The final moments of the film thus prove a stunning display of the power of class and the resilience of the social order. After finally making it to the imperial palace in Beijing, Ho twice asks the general sent to assassinate Liu who is behind him, which of the other princes ordered the hit job. Both times Liu angrily tells Ho to shut up, that that question is between Liu and the other princes and that ‘slaves’ are not allowed to ask such things. There is an unbridgeable gulf between Liu and Ho–despite the closeness of the master-student relationship, the dynamic is truly a master-slave one. The film ends with Ho, after helping Liu quickly get properly dressed to meet his father in the reception hall, being flung out of the palace doors, a freeze frame holding indefinitely his Falstaffian expulsion and exclusion from the inner circle of power.
This being a Lau Kar-leung film, the fight scenes are spectacular. The opening credit sequence provides a neat twist on Lau’s traditional ‘Gordon Liu performs kung fu before a blank screen’ opening by opening with a Busby Berkeley-style overhead shot of some thieves gathered around treasure, with first Wang Yue stealing it and then Gordon Liu coming along and fighting and then joining him, a musical kung fu sequence that wordlessly establishes the basic premise of the film we’re about to see, with a black and white color scheme (white backdrop, black outfits and credits) further emphasizing the old Hollywood influence.

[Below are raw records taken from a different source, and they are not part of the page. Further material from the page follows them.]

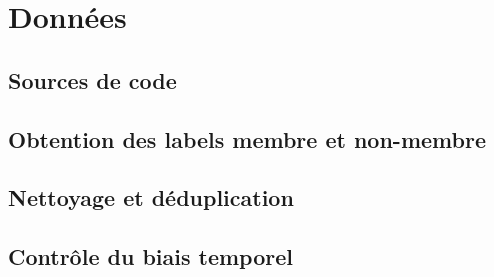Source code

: \section{Données}\label{sec:donnees}
	\subsection{Sources de code}\label{sec:donnees-sources}
	\subsection{Obtention des labels membre et non-membre}\label{sec:donnees-labels}
	\subsection{Nettoyage et déduplication}\label{sec:donnees-dedup}
	\subsection{Contrôle du biais temporel}\label{sec:donnees-biais}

Several other fights scenes are tremendous, some of Lau and Liu’s best work, and Wang gets a couple of group fights, the first a parody of Chang Cheh’s masterpiece Crippled Avengers which is pretty funny, the second one in which he gets hypnotized by a gang of creepy losers which is not. While Liu’s solo fights are nifty, always performed while trying to hide the fact that he’s fighting, which makes them hilariously passive-aggressive in their small movements, the film’s best sequences are a trio of group fights. The first comes fairly early in the film where Liu uses Kara Hui as a puppet to fight Ho, without letting on that’s he’s behind it, the three actors moving beautifully together. The second an ambush when Ho and a wheelchair-bound Liu are attacked by a horde of assassins in an apocalyptic ghost town, a rush of mass movement in a wild, abstract space. The third is the film’s final battle, where Wang and Liu take on the general (played by the always great Lo Lieh) and two of his minions. The coordination of these sequences is impeccable, multiple actors moving as one, finishing each other's movements and extending into the next series of motions fluidly, transcending the staccato rhythm of many a Shaw Brothers kung fu sequence. It’s a testament to Lau’s skill and attention to detail as a choreographer, which allows the camera to run for long takes capturing dozens of synchronized movements and interactions between stars and extras alike without editing. The effect is mesmerizing, the frame always filled with more motion than the brain can process, not because of its speed (or the blur of rapid cutting) but because of so much captured intricacy. The takes aren’t nearly as long, or as distant, as in the modernist art film, but there’s something positively Tati-esque in Lau’s approach to filming his action scenes. There’s always something new to see.